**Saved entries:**
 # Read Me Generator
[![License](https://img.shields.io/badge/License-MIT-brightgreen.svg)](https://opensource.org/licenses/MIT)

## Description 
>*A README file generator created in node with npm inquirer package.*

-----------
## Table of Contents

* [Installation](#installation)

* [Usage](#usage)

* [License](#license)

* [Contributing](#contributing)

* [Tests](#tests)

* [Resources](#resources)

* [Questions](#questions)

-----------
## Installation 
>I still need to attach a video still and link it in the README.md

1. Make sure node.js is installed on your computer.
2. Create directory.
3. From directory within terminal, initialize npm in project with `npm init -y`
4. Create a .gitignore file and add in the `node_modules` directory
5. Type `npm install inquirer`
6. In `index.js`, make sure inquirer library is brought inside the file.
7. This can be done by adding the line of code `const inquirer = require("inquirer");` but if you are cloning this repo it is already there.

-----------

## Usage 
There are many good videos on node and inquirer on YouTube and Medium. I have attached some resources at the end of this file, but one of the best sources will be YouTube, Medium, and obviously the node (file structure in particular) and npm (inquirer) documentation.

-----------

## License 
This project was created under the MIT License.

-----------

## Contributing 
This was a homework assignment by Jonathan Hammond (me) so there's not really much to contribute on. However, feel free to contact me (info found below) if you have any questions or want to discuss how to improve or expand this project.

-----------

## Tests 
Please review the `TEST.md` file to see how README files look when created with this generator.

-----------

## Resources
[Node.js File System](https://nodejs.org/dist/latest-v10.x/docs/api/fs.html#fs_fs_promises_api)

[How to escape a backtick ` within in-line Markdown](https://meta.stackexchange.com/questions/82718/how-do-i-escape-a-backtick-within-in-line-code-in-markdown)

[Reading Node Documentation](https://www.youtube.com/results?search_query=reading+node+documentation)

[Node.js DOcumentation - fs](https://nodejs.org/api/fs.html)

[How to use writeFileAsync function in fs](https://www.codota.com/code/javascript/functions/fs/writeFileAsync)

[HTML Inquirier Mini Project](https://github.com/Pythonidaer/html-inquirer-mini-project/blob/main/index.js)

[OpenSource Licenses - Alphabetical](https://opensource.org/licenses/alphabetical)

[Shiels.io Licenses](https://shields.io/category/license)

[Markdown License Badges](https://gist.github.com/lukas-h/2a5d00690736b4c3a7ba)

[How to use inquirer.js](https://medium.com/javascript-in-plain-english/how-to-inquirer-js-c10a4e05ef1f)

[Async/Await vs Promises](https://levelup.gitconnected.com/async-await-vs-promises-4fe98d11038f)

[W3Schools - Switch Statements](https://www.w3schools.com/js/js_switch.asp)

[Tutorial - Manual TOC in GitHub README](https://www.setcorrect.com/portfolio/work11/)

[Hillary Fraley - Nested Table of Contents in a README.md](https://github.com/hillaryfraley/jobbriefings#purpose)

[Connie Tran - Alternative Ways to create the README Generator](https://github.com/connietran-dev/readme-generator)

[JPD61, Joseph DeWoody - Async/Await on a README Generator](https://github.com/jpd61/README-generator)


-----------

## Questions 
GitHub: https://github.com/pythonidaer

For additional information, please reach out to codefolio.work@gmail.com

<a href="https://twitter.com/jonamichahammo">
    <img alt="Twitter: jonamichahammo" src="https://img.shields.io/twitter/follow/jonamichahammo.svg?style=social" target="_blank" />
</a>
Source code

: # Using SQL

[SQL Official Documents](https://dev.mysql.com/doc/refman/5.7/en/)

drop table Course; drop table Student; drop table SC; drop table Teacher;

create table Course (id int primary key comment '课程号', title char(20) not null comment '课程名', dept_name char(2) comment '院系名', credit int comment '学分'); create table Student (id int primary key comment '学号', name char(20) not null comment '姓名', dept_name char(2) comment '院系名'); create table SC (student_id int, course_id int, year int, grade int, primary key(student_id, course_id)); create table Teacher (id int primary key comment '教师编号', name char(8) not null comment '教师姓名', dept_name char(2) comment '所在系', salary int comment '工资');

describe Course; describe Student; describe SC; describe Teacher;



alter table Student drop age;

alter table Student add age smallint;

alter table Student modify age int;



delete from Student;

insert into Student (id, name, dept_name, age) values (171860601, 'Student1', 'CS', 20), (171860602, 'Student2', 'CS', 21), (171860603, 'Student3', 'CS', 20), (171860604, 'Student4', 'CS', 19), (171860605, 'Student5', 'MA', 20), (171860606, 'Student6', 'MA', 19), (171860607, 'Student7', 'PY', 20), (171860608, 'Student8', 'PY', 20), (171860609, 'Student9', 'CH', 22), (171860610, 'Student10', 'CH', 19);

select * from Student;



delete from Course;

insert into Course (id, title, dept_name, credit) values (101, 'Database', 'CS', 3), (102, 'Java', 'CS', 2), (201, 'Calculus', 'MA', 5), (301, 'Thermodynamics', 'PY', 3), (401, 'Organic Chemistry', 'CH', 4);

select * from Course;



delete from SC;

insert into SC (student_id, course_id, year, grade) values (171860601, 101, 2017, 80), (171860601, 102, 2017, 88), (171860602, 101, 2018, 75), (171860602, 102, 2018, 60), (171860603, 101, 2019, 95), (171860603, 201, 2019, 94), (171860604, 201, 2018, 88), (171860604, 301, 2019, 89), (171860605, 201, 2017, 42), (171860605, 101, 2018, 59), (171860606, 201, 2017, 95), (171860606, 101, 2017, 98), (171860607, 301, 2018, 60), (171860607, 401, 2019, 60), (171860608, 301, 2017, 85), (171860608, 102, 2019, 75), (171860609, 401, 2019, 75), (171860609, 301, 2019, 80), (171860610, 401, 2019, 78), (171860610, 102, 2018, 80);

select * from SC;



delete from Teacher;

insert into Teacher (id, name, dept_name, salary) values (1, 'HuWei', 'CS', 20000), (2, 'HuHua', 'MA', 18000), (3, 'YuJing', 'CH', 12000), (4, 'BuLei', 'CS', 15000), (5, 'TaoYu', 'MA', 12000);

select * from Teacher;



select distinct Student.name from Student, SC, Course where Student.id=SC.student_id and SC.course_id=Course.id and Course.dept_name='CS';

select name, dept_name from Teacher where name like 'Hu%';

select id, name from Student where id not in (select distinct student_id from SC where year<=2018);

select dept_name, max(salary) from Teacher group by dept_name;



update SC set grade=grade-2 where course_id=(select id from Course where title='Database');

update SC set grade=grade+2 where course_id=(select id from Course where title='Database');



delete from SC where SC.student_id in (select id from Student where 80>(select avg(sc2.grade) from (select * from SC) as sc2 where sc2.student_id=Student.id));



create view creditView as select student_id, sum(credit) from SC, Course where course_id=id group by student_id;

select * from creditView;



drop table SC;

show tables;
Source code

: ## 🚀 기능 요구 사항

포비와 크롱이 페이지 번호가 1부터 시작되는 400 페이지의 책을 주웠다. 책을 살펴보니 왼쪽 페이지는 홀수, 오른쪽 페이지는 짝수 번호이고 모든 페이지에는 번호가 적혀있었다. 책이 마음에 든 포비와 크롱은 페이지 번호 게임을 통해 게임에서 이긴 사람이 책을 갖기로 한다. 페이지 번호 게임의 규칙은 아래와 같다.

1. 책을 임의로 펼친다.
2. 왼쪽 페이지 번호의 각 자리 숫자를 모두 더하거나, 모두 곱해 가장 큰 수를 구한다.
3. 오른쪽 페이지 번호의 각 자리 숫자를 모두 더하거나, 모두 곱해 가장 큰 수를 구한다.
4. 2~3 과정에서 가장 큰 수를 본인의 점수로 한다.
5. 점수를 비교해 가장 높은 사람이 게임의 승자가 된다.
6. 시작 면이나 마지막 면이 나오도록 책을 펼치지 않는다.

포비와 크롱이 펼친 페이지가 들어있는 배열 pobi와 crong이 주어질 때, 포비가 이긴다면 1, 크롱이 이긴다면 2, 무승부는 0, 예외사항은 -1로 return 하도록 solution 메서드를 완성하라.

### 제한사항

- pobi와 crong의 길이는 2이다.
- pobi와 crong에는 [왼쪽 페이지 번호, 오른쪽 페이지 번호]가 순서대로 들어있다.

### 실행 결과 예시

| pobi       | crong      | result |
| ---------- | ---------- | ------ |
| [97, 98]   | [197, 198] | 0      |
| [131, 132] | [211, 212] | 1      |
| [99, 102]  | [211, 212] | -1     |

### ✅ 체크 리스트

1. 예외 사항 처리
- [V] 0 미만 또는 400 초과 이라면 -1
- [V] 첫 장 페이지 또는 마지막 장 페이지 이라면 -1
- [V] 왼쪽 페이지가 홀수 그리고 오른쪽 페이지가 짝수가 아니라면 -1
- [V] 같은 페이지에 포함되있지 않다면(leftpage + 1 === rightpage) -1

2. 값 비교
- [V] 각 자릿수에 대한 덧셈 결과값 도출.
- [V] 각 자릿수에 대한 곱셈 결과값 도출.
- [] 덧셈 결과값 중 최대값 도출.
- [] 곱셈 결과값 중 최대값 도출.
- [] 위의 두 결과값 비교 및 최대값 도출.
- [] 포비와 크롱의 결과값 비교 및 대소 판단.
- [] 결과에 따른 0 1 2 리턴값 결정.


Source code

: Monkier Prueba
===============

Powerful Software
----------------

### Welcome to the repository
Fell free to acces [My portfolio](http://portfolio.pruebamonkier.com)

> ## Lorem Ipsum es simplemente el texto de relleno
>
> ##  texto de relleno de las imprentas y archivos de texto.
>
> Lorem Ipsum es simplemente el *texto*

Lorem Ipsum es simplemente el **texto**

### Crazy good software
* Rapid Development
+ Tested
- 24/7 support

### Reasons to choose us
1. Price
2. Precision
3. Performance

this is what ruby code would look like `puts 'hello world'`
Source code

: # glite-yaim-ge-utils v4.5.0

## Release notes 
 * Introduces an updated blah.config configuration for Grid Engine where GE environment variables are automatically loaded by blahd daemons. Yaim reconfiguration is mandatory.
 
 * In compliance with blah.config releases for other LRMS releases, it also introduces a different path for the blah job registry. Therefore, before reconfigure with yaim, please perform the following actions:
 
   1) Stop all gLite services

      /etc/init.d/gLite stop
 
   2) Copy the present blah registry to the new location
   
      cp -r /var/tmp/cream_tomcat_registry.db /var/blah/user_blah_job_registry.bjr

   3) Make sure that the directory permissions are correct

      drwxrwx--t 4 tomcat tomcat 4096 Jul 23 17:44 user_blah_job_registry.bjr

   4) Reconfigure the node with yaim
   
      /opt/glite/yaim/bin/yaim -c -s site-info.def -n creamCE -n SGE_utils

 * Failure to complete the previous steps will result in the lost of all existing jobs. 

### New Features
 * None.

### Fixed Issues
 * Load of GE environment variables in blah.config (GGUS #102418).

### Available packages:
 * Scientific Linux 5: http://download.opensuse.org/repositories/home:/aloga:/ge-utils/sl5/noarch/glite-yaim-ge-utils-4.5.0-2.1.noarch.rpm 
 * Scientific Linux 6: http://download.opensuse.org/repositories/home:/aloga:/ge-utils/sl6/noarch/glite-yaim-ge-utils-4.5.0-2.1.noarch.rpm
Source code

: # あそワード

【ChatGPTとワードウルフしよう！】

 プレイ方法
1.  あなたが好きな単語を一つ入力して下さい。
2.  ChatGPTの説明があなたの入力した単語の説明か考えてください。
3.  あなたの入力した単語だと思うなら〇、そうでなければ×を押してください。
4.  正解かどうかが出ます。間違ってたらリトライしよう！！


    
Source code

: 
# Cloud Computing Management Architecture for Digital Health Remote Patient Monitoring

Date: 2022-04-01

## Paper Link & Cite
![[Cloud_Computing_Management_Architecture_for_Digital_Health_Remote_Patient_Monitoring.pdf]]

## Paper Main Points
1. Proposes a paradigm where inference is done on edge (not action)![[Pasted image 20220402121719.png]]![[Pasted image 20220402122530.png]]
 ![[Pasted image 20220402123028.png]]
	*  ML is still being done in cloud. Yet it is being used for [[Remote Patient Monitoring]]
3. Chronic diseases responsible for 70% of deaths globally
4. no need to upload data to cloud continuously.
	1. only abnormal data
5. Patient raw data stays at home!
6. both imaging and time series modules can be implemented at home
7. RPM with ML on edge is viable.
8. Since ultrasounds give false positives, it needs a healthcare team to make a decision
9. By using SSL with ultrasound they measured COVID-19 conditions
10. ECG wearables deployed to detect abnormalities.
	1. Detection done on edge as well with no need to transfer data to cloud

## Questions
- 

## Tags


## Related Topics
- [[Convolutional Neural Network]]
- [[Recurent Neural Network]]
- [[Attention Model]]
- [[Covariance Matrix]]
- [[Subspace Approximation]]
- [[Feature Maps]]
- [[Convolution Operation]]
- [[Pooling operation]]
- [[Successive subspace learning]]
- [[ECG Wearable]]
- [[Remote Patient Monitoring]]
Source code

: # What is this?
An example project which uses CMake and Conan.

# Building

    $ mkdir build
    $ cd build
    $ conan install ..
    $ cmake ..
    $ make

**EXERCISE BRIEF:**
From the entries above, pull out each line that includes "relleno".

**OUTPUT FOR THIS EXERCISE:**
> ## Lorem Ipsum es simplemente el texto de relleno
> ##  texto de relleno de las imprentas y archivos de texto.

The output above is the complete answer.